Nice I'm digging the early pics.  Thanks here are some pics I thought would be interesting to see what the early bearings and crank hub and rear hub looks like of that era. The bearings are bronze and have a oiling hole on one side of each set. The pedals are fixed no adjustments and they are iron the arms are in pinned in place dont know how I'm going to get them off for the restored wheels... :0 sure is a cool bike.


----------



## wasp3245 (Dec 9, 2015)

Nice find of a velocipede ...  In America they were made late summer 1868-May 1869 , France summer 1867 -July 1870 and production resumed on a much smaller scale 1872-74, England  1869- 72. 
Even though they were made for a very short period many manufactures both big and small jumped on the band wagon in producing velocipedes.   Considering velocipedes are 145 years old + - ...there are quite a few that remain considering they fell out of fashion so quickly . 
Your machine looks like a blacksmith made with perhaps bought pedals.... that type of pedals can be found both on American and French machines. The basic style "the diagonal" frame was the most popular and copied style. 
The little stub out front could be the remains of the leg or foot rests, they were an option when new.   No sign of a brake , most commonly found pivoting between the rear forks rubbing on the rear wheel.
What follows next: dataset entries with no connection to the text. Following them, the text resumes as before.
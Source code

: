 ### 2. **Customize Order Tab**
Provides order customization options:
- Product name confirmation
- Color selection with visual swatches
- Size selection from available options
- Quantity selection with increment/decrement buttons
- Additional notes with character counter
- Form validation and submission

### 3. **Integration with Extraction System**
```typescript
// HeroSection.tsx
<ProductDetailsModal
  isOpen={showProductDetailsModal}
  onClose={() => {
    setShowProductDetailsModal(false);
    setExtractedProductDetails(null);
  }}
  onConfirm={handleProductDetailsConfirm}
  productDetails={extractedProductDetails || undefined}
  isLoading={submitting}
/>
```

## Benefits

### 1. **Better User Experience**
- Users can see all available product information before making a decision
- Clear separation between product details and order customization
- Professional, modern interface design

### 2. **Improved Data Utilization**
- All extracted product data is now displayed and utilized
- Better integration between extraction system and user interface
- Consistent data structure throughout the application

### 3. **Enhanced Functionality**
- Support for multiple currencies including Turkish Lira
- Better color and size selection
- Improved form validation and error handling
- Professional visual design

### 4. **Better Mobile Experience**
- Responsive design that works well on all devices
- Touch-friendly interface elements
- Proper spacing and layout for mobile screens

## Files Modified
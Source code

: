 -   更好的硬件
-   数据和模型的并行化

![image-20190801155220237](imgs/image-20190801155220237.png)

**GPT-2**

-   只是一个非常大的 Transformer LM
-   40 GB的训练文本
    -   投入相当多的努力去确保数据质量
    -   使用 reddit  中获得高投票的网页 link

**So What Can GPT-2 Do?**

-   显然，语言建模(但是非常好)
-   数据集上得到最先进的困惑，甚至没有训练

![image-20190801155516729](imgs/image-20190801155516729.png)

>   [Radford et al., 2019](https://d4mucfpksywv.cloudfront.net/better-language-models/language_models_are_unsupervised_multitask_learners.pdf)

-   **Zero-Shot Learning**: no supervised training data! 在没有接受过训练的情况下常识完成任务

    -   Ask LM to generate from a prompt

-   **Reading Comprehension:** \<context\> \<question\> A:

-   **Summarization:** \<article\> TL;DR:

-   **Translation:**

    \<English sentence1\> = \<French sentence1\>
The fact that there is no brake may be the hint of it's origin...America .
America's first bicycling experience was riding laps inside .... at a roller rink.   America had dumped all it's money in the railroads to tame the nation ..leaving roads to cities and towns to tend to ... a annually scraped dirt surface was  best you could hope for in many cases. 
France had the Romans and Napoleon to pave roads  so troops could invade thou neighbor.
Last year a group of 7 riders rode from Paris to Avignon ( about 530 miles)  on period velocipedes (1869-71) retracing the original "bicycle road trip" of 1865.
Please see the youtube link  for some action packed footage of velocipedes tearing up the pavement 
https://www.youtube.com/watch?v=WK9gh2PCO_8
I've had work done by Noah Stuzman of Baltic Ohio a Wheelwright ... and have seen other velo wheels that he has done ..excellent quality.
Next year (2016)  marks   the 150 anniversary of the fist bicycle patent in the world  filed by Pierre Lallement .
Get some new wheels and pedal towards New Haven Ct for the CYCLE-bration   June 25th-26th .....  all bicycles ( and riders) welcome  whether Eagle or Blue bird, Star or Silver Streak, Sting Ray or Kangaroo , ordinary or extraordinary ..come one come all...please see more information at 

http://www.thewheelmen.org/sections/events/2016-06-26.asp

Riding a velocipede is an acquired habit ( like eating broccoli) once mastered you kinda like it . 
Happy pedaling ..welcome to the velo world !
Cheers Carey


----------



## redline1968 (Dec 9, 2015)

Thank you. I do believe its American in origin. I finally got the bike straighten out. 
It starting to look like it should. Wow I really appreciate the info.  When the time comes I'll get wheels for it. Possibly sooner than later.


----------